§ RECORDS SHOWN:
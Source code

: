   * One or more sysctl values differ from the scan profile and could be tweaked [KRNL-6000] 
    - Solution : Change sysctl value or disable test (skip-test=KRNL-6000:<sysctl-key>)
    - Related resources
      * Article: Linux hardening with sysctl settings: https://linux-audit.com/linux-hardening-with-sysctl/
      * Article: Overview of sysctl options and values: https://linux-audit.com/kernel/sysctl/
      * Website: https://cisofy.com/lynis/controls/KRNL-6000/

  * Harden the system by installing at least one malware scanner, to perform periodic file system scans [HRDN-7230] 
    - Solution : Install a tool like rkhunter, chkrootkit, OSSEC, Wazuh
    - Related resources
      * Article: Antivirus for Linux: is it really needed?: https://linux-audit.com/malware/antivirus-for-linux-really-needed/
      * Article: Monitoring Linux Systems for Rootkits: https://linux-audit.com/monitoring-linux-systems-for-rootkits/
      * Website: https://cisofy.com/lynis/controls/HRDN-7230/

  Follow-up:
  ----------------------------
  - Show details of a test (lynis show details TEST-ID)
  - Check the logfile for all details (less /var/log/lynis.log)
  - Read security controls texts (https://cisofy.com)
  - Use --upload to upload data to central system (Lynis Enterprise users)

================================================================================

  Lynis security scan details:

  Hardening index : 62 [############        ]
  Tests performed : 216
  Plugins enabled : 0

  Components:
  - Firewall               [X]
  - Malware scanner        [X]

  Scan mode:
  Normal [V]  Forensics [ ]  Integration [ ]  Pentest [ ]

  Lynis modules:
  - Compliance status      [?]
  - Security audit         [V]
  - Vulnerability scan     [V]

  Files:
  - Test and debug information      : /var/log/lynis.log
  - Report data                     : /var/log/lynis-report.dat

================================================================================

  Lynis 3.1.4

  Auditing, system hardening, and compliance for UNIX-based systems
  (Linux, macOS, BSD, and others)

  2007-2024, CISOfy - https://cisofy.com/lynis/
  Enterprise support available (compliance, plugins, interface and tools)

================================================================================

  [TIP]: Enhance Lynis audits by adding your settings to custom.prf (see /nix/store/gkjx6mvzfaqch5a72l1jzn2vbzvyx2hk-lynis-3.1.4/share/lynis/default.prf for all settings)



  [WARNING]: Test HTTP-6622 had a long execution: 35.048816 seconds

§ WORK REQUIRED:
Please filter the entries for the word "https" and copy the lines that have it.

§ WRITTEN REPLY:
      * Article: Linux hardening with sysctl settings: https://linux-audit.com/linux-hardening-with-sysctl/
      * Article: Overview of sysctl options and values: https://linux-audit.com/kernel/sysctl/
      * Website: https://cisofy.com/lynis/controls/KRNL-6000/
      * Article: Antivirus for Linux: is it really needed?: https://linux-audit.com/malware/antivirus-for-linux-really-needed/
      * Article: Monitoring Linux Systems for Rootkits: https://linux-audit.com/monitoring-linux-systems-for-rootkits/
      * Website: https://cisofy.com/lynis/controls/HRDN-7230/
  - Read security controls texts (https://cisofy.com)
  2007-2024, CISOfy - https://cisofy.com/lynis/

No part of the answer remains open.